Reply with each record repeated exactly.

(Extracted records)
····················

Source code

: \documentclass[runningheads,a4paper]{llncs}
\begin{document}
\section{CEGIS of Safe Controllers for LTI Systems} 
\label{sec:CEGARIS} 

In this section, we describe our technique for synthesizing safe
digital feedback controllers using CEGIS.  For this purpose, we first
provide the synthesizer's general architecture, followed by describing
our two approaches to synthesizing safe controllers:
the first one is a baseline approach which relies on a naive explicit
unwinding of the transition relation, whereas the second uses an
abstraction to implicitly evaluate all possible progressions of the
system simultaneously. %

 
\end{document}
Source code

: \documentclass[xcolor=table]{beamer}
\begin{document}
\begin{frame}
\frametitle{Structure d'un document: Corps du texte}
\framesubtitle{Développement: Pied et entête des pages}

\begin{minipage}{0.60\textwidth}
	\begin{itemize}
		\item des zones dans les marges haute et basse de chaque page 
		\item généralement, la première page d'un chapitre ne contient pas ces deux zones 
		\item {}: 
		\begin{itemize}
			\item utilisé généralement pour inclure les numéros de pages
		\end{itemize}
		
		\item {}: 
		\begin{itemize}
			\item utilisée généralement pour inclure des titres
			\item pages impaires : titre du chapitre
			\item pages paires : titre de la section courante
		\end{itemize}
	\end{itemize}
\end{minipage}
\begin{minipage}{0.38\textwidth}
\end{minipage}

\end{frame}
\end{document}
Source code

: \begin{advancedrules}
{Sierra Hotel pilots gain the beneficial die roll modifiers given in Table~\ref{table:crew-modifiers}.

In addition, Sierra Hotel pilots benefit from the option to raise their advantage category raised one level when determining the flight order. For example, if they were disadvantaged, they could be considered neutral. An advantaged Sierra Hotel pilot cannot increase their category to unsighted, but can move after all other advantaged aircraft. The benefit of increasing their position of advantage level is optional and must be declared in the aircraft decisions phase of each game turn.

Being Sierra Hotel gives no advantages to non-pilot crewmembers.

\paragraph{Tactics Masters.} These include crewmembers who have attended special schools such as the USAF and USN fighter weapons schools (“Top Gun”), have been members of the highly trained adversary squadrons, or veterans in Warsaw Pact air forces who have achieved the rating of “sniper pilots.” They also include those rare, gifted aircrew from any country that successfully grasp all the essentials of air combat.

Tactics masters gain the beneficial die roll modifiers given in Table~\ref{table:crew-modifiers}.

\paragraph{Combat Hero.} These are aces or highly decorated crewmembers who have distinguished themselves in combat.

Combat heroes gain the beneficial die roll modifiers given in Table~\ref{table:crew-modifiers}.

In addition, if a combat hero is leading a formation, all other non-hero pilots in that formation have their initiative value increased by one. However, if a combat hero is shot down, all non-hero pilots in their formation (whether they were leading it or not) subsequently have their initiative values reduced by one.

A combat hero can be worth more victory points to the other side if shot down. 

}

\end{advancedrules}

····················

> [Answer below]
Source code

: \documentclass[runningheads,a4paper]{llncs}
\begin{document}
\section{CEGIS of Safe Controllers for LTI Systems} 
\label{sec:CEGARIS} 

In this section, we describe our technique for synthesizing safe
digital feedback controllers using CEGIS.  For this purpose, we first
provide the synthesizer's general architecture, followed by describing
our two approaches to synthesizing safe controllers:
the first one is a baseline approach which relies on a naive explicit
unwinding of the transition relation, whereas the second uses an
abstraction to implicitly evaluate all possible progressions of the
system simultaneously. %

 
\end{document}
Source code

: \documentclass[xcolor=table]{beamer}
\begin{document}
\begin{frame}
\frametitle{Structure d'un document: Corps du texte}
\framesubtitle{Développement: Pied et entête des pages}

\begin{minipage}{0.60\textwidth}
	\begin{itemize}
		\item des zones dans les marges haute et basse de chaque page 
		\item généralement, la première page d'un chapitre ne contient pas ces deux zones 
		\item {}: 
		\begin{itemize}
			\item utilisé généralement pour inclure les numéros de pages
		\end{itemize}
		
		\item {}: 
		\begin{itemize}
			\item utilisée généralement pour inclure des titres
			\item pages impaires : titre du chapitre
			\item pages paires : titre de la section courante
		\end{itemize}
	\end{itemize}
\end{minipage}
\begin{minipage}{0.38\textwidth}
\end{minipage}

\end{frame}
\end{document}
Source code

: \begin{advancedrules}
{Sierra Hotel pilots gain the beneficial die roll modifiers given in Table~\ref{table:crew-modifiers}.

In addition, Sierra Hotel pilots benefit from the option to raise their advantage category raised one level when determining the flight order. For example, if they were disadvantaged, they could be considered neutral. An advantaged Sierra Hotel pilot cannot increase their category to unsighted, but can move after all other advantaged aircraft. The benefit of increasing their position of advantage level is optional and must be declared in the aircraft decisions phase of each game turn.

Being Sierra Hotel gives no advantages to non-pilot crewmembers.

\paragraph{Tactics Masters.} These include crewmembers who have attended special schools such as the USAF and USN fighter weapons schools (“Top Gun”), have been members of the highly trained adversary squadrons, or veterans in Warsaw Pact air forces who have achieved the rating of “sniper pilots.” They also include those rare, gifted aircrew from any country that successfully grasp all the essentials of air combat.

Tactics masters gain the beneficial die roll modifiers given in Table~\ref{table:crew-modifiers}.

\paragraph{Combat Hero.} These are aces or highly decorated crewmembers who have distinguished themselves in combat.

Combat heroes gain the beneficial die roll modifiers given in Table~\ref{table:crew-modifiers}.

In addition, if a combat hero is leading a formation, all other non-hero pilots in that formation have their initiative value increased by one. However, if a combat hero is shot down, all non-hero pilots in their formation (whether they were leading it or not) subsequently have their initiative values reduced by one.

A combat hero can be worth more victory points to the other side if shot down. 

}

\end{advancedrules}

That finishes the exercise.